After years of debate and little advance warning, the St. Louis police board voted yesterday to create a civilian review board to monitor complaints against the department. The St. Louis Post-Dispatch says that an alderman who has been one of the biggest champions for such a board called the action a “slap in the face” to the community because the members of the new board would be selected only by the mayor. “What they did today circumvented the democratic process, and that’s not the way to go,” said Alderman Terry Kennedy. He says the move undermined two years of efforts to put together a civilian review board that would include elected and appointed members.
The civilian review board would work with the police department’s internal affairs division. Disciplinary action would be left to the board. Mayor Francis Slay is one of five members of the Police Board. The governor selects the other four members. The Police Department is under the control of the state but funded by the city.

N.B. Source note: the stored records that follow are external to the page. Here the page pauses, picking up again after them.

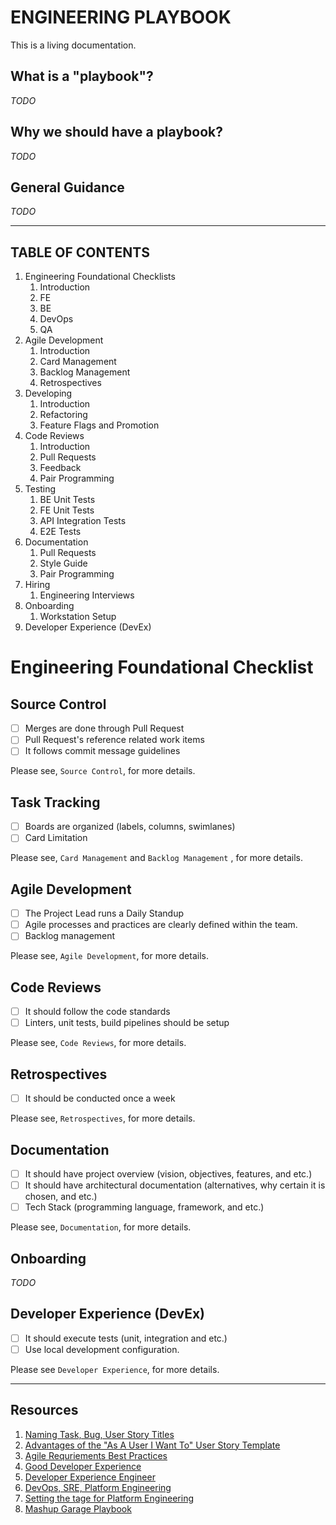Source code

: # ENGINEERING PLAYBOOK

This is a living documentation.
## What is a "playbook"?

_TODO_

## Why we should have a playbook?

_TODO_

## General Guidance
_TODO_

-------

## TABLE OF CONTENTS

1. Engineering Foundational Checklists
   1. Introduction
   2. FE
   3. BE
   4. DevOps
   5. QA
2. Agile Development
   1. Introduction
   2. Card Management
   3. Backlog Management
   4. Retrospectives
3. Developing
   1. Introduction
   2. Refactoring
   3. Feature Flags and Promotion
4. Code Reviews
   1. Introduction
   2. Pull Requests
   3. Feedback
   4. Pair Programming
5. Testing
   1. BE Unit Tests
   2. FE Unit Tests
   3. API Integration Tests
   4. E2E Tests
6. Documentation
   1. Pull Requests
   2. Style Guide
   3. Pair Programming
7. Hiring
   1. Engineering Interviews
8. Onboarding
   1. Workstation Setup
9.  Developer Experience (DevEx)

# Engineering Foundational Checklist

## Source Control
- [ ] Merges are done through Pull Request
- [ ] Pull Request's reference related work items
- [ ] It follows commit message guidelines

Please see, `Source Control`, for more details.

## Task Tracking
- [ ] Boards are organized (labels, columns, swimlanes)
- [ ] Card Limitation

Please see, `Card Management` and `Backlog Management` , for more details.

## Agile  Development
- [ ] The Project Lead runs a Daily Standup
- [ ] Agile processes and practices are clearly defined within the team.
- [ ] Backlog management

Please see, `Agile Development`, for more details.

## Code Reviews
- [ ] It should follow the code standards
- [ ] Linters, unit tests, build pipelines should be setup

Please see, `Code Reviews`, for more details.
## Retrospectives
- [ ] It should be conducted once a week

Please see, `Retrospectives`, for more details.

## Documentation
- [ ] It should have project overview (vision, objectives, features, and etc.)
- [ ] It should have architectural documentation (alternatives, why certain it is chosen, and etc.)
- [ ] Tech Stack (programming language, framework, and etc.)

Please see, `Documentation`, for more details.
## Onboarding
_TODO_

## Developer Experience (DevEx)
- [ ] It should execute tests (unit, integration and etc.)
- [ ] Use local development configuration.

Please see `Developer Experience`, for more details. 

-------

## Resources
1. [Naming Task, Bug, User Story Titles](https://stratejos.ai/blog/naming-task-bug-user-story-titles/)
2. [Advantages of the "As A User I Want To" User Story Template](https://www.mountaingoatsoftware.com/blog/advantages-of-the-as-a-user-i-want-user-story-template)
3. [Agile Requriements Best Practices](http://agilemodeling.com/essays/agileRequirementsBestPractices.htm)
4. [Good Developer Experience](https://developerexperience.io/practices/good-developer-experience)
5. [Developer Experience Engineer](https://www.helpnetsecurity.com/2021/07/16/developer-experience-engineer/)
6. [DevOps, SRE, Platform Engineering](https://iximiuz.com/en/posts/devops-sre-and-platform-engineering/)
7. [Setting the tage for Platform Engineering](https://softwareengineeringdaily.com/2020/02/13/setting-the-stage-for-platform-engineering/)
8. [Mashup Garage Playbook](https://www.mashupgarage.com/playbook/)



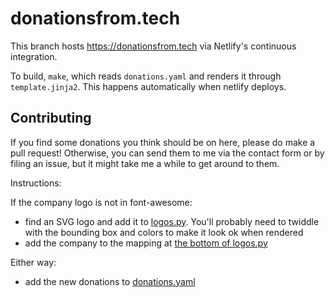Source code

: # donationsfrom.tech

This branch hosts https://donationsfrom.tech via Netlify's continuous integration.

To build, `make`, which reads `donations.yaml` and renders it through `template.jinja2`. This happens automatically when netlify deploys.

## Contributing

If you find some donations you think should be on here, please do make a pull request! Otherwise, you can send them to me via the contact form or by filing an issue, but it might take me a while to get around to them.

Instructions:

If the company logo is not in font-awesome:

  - find an SVG logo and add it to [logos.py](https://github.com/katrielalex/fec-filings-analysis/blob/gh-pages/logos.py). You'll probably need to twiddle with the bounding box and colors to make it look ok when rendered
  - add the company to the mapping at [the bottom of logos.py](https://github.com/katrielalex/fec-filings-analysis/blob/0aa82e9aeadee2c66b5067139b33a048858555e1/logos.py#L87)
  
Either way:
  - add the new donations to [donations.yaml](https://github.com/katrielalex/fec-filings-analysis/blob/gh-pages/donations.yaml)
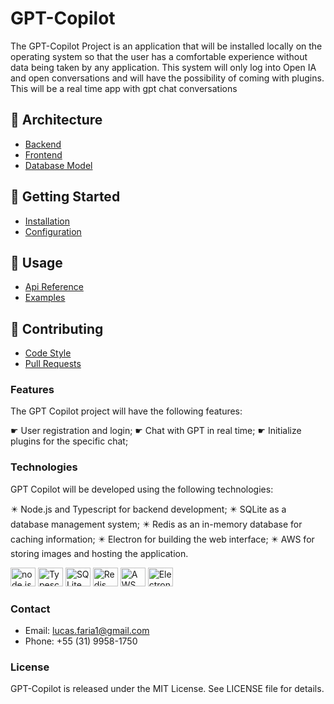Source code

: # GPT-Copilot
The GPT-Copilot Project is an application that will be installed locally on the operating system so that the user has a comfortable experience without data being taken by any application.
This system will only log into Open IA and open conversations and will have the possibility of coming with plugins.
This will be a real time app with gpt chat conversations

## 📖 Architecture

* [Backend](docs/architecture/backend.md)
* [Frontend](docs/architecture/frontend.md)
* [Database Model](docs/architecture/database-model.md)

## 📃 Getting Started

* [Installation](docs/getting-started/installation.md)
* [Configuration](docs/getting-started/configuration.md)

## 📄 Usage

* [Api Reference](docs/usage/api-reference.md)
* [Examples](docs/usage/examples.md)

## 💬 Contributing

* [Code Style](docs/contributing/code-style.md)
* [Pull Requests](docs/contributing/pull-requests.md)


### Features

The GPT Copilot project will have the following features:

☛ User registration and login;
☛ Chat with GPT in real time;
☛ Initialize plugins for the specific chat;


### Technologies

GPT Copilot will be developed using the following technologies:

✴️ Node.js and Typescript for backend development;
✴️ SQLite as a database management system;
✴️ Redis as an in-memory database for caching information;
✴️ Electron for building the web interface;
✴️ AWS for storing images and hosting the application.

<div>
<img height="30" width="40" src="https://cdn.jsdelivr.net/gh/devicons/devicon/icons/nodejs/nodejs-original.svg" alt="node.js"/>
<img height="30" width="40" src="https://cdn.jsdelivr.net/gh/devicons/devicon/icons/typescript/typescript-plain.svg" alt="Typescript"/>
<img height="30" width="40" src="https://cdn.jsdelivr.net/gh/devicons/devicon@latest/icons/sqlite/sqlite-original.svg" alt="SQLite"/>
<img height="30" width="40" src="https://cdn.jsdelivr.net/gh/devicons/devicon/icons/redis/redis-plain.svg" alt="Redis"/>
<img height="30" width="40" src="https://cdn.jsdelivr.net/gh/devicons/devicon@latest/icons/amazonwebservices/amazonwebservices-original-wordmark.svg" alt="AWS"/>
<img height="30" width="40" src="https://cdn.jsdelivr.net/gh/devicons/devicon@latest/icons/electron/electron-original.svg" alt="Electron"/>
</div>

### Contact
* Email: [lucas.faria1@gmail.com](mailto:lucas.faria1@gmail.com)
* Phone: +55 (31) 9958-1750

### License
GPT-Copilot is released under the MIT License. See LICENSE file for details.


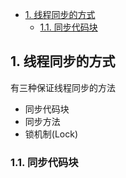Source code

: <!-- TOC -->

- [1. 线程同步的方式](#1-线程同步的方式)
  - [1.1. 同步代码块](#11-同步代码块)

<!-- /TOC -->

## 1. 线程同步的方式
有三种保证线程同步的方法
- 同步代码块
- 同步方法
- 锁机制(Lock)

### 1.1. 同步代码块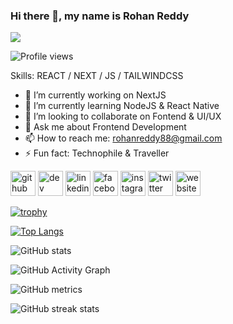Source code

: ### Hi there 👋, my name is Rohan Reddy

![](https://firebasestorage.googleapis.com/v0/b/static-2192b.appspot.com/o/Rohan%20Reddy.png?alt=media&token=e0420018-4da0-4fd7-9168-007ebabc21e0)

![Profile views](https://gpvc.arturio.dev/rohanreddy888)  

Skills: REACT / NEXT / JS / TAILWINDCSS

- 🔭 I’m currently working on NextJS 
- 🌱 I’m currently learning NodeJS & React Native 
- 👯 I’m looking to collaborate on Fontend & UI/UX 
- 💬 Ask me about Frontend Development  
- 📫 How to reach me: rohanreddy88@gmail.com 
- ⚡ Fun fact: Technophile & Traveller 


[<img src='https://cdn.jsdelivr.net/npm/simple-icons@3.0.1/icons/github.svg' alt='github' height='40'>](https://github.com/rohanreddy888)  [<img src='https://cdn.jsdelivr.net/npm/simple-icons@3.0.1/icons/dev-dot-to.svg' alt='dev' height='40'>](https://dev.to/rohanreddy888)  [<img src='https://cdn.jsdelivr.net/npm/simple-icons@3.0.1/icons/linkedin.svg' alt='linkedin' height='40'>](https://www.linkedin.com/in/rohanreddy888/)  [<img src='https://cdn.jsdelivr.net/npm/simple-icons@3.0.1/icons/facebook.svg' alt='facebook' height='40'>](https://www.facebook.com/rohanreddy888)  [<img src='https://cdn.jsdelivr.net/npm/simple-icons@3.0.1/icons/instagram.svg' alt='instagram' height='40'>](https://www.instagram.com/rohanreddy888/)  [<img src='https://cdn.jsdelivr.net/npm/simple-icons@3.0.1/icons/twitter.svg' alt='twitter' height='40'>](https://twitter.com/rohanreddy888)  [<img src='https://cdn.jsdelivr.net/npm/simple-icons@3.0.1/icons/icloud.svg' alt='website' height='40'>](rohanreddy.dev)  

[![trophy](https://github-profile-trophy.vercel.app/?username=rohanreddy888)](https://github.com/ryo-ma/github-profile-trophy)

[![Top Langs](https://github-readme-stats.vercel.app/api/top-langs/?username=rohanreddy888)](https://github.com/anuraghazra/github-readme-stats)

![GitHub stats](https://github-readme-stats.vercel.app/api?username=rohanreddy888&show_icons=true&count_private=true)  

![GitHub Activity Graph](https://activity-graph.herokuapp.com/graph?username=rohanreddy888)  

![GitHub metrics](https://metrics.lecoq.io/rohanreddy888)  

![GitHub streak stats](https://github-readme-streak-stats.herokuapp.com/?user=rohanreddy888)  
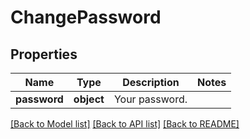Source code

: # ChangePassword

## Properties
Name | Type | Description | Notes
------------ | ------------- | ------------- | -------------
**password** | **object** | Your password. | 

[[Back to Model list]](../README.md#documentation-for-models) [[Back to API list]](../README.md#documentation-for-api-endpoints) [[Back to README]](../README.md)

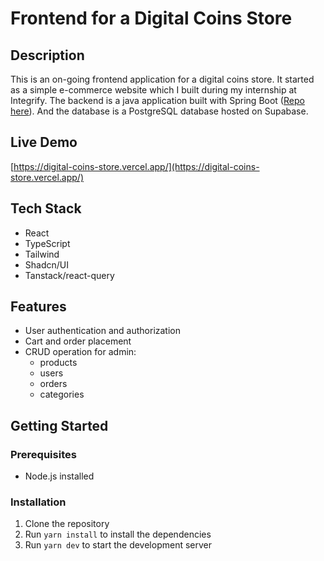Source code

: # Frontend for a Digital Coins Store

## Description

This is an on-going frontend application for a digital coins store. It started as a simple e-commerce website which I built during my internship at Integrify.
The backend is a java application built with Spring Boot ([Repo here](https://github.com/chenxu2394/dcs_backend)). And the database is a PostgreSQL database hosted on Supabase.

## Live Demo

[https://digital-coins-store.vercel.app/](https://digital-coins-store.vercel.app/)

## Tech Stack

- React
- TypeScript
- Tailwind
- Shadcn/UI
- Tanstack/react-query

## Features

- User authentication and authorization
- Cart and order placement
- CRUD operation for admin:
  - products
  - users
  - orders
  - categories

## Getting Started

### Prerequisites

- Node.js installed

### Installation

1. Clone the repository
2. Run `yarn install` to install the dependencies
3. Run `yarn dev` to start the development server
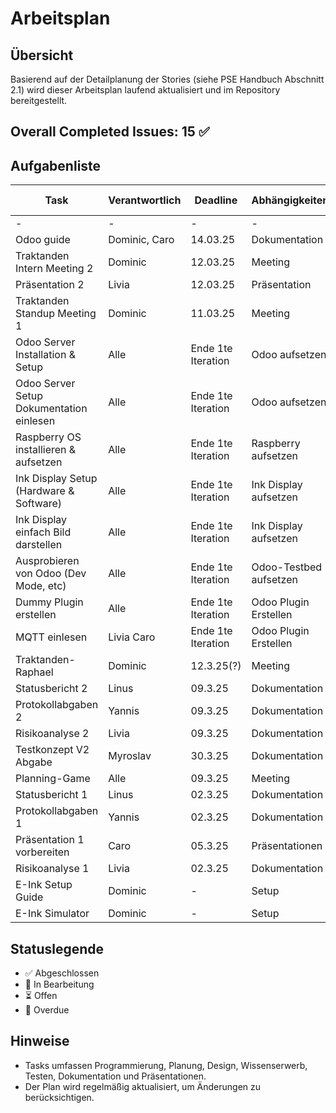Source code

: # Arbeitsplan

## Übersicht
Basierend auf der Detailplanung der Stories (siehe PSE Handbuch Abschnitt 2.1) wird dieser Arbeitsplan laufend aktualisiert und im Repository bereitgestellt.

## Overall Completed Issues: 15 ✅

## Aufgabenliste
| Task | Verantwortlich | Deadline | Abhängigkeiten | Geschätzter Zeitaufwand | Status |
|------|--------------|----------|---------------|--------|--------|
| - | - | - | - | - | - |
| Odoo guide | Dominic, Caro | 14.03.25 | Dokumentation | 2h | ✅ |
| Traktanden Intern Meeting 2 | Dominic | 12.03.25 | Meeting | 30min | ✅ |
| Präsentation 2 | Livia | 12.03.25 | Präsentation | 5h | ✅ |
| Traktanden Standup Meeting 1 | Dominic | 11.03.25 | Meeting | 30min | ✅ |
| Odoo Server Installation & Setup | Alle | Ende 1te Iteration | Odoo aufsetzen | 1.5h | ✅ |
| Odoo Server Setup Dokumentation einlesen | Alle | Ende 1te Iteration | Odoo aufsetzen | 3h | ✅ |
| Raspberry OS installieren & aufsetzen | Alle | Ende 1te Iteration | Raspberry aufsetzen | 2h | ✅ |
| Ink Display Setup (Hardware & Software) | Alle | Ende 1te Iteration | Ink Display aufsetzen | 4h | 🔄 |
| Ink Display einfach Bild darstellen | Alle | Ende 1te Iteration | Ink Display aufsetzen | 3h | 🔄 |
| Ausprobieren von Odoo (Dev Mode, etc) | Alle | Ende 1te Iteration | Odoo-Testbed aufsetzen | 4h | 🔄 |
| Dummy Plugin erstellen | Alle | Ende 1te Iteration | Odoo Plugin Erstellen | 5h | ⏳ |
| MQTT einlesen | Livia Caro | Ende 1te Iteration | Odoo Plugin Erstellen | 2h | 🔄 |
| Traktanden-Raphael | Dominic | 12.3.25(?) | Meeting | 30min | ⏳ |
| Statusbericht 2 | Linus | 09.3.25 | Dokumentation | - | ✅ |
| Protokollabgaben 2 | Yannis | 09.3.25 | Dokumentation | - | ✅ |
| Risikoanalyse 2 | Livia | 09.3.25 | Dokumentation | 30 min | ✅ |
| Testkonzept V2 Abgabe | Myroslav | 30.3.25 | Dokumentation | - | ⏳ |
| Planning-Game | Alle | 09.3.25 | Meeting | 2.5h | ✅ |
| Statusbericht 1 | Linus | 02.3.25 | Dokumentation | - | ✅ |
| Protokollabgaben 1 | Yannis | 02.3.25 | Dokumentation | - | ✅ |
| Präsentation 1 vorbereiten | Caro | 05.3.25 | Präsentationen | 6h | ✅ |
| Risikoanalyse 1 | Livia | 02.3.25 | Dokumentation | 45 min | ✅ |
| E-Ink Setup Guide | Dominic | - | Setup | 1.5h | ✅ |
| E-Ink Simulator | Dominic | - | Setup | 3.5h | ✅ |



## Statuslegende
- ✅ Abgeschlossen
- 🔄 In Bearbeitung
- ⏳ Offen
- 🚨 Overdue

## Hinweise
- Tasks umfassen Programmierung, Planung, Design, Wissenserwerb, Testen, Dokumentation und Präsentationen.
- Der Plan wird regelmäßig aktualisiert, um Änderungen zu berücksichtigen.

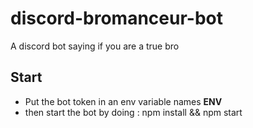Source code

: # discord-bromanceur-bot
A discord bot saying if you are a true bro

## Start
- Put the bot token in an env variable names **ENV**
- then start the bot by doing : npm install && npm start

The sole vote against forming the review board came from board member Michael J. Quinn. He said there is no need for another layer of oversight. “When the governor appointed us, part of our responsibility is the investigation of citizen complaints,” Quinn said.
Pressure to create a civilian review board increased after two officers on March 31 together fired 28 shots at a car carrying three preschool children. The children were unharmed but their father, the driver, was wounded. Police Chief Joe Mokwa took steps to fire both officers.
Kennedy said a civilian review board should have elected members to assure that politics is taken out of the process. Slay said elections could be just as politically charged as appointees, with the police union campaigning for a slate of candidates or community activists working to stack the board with anti-police members.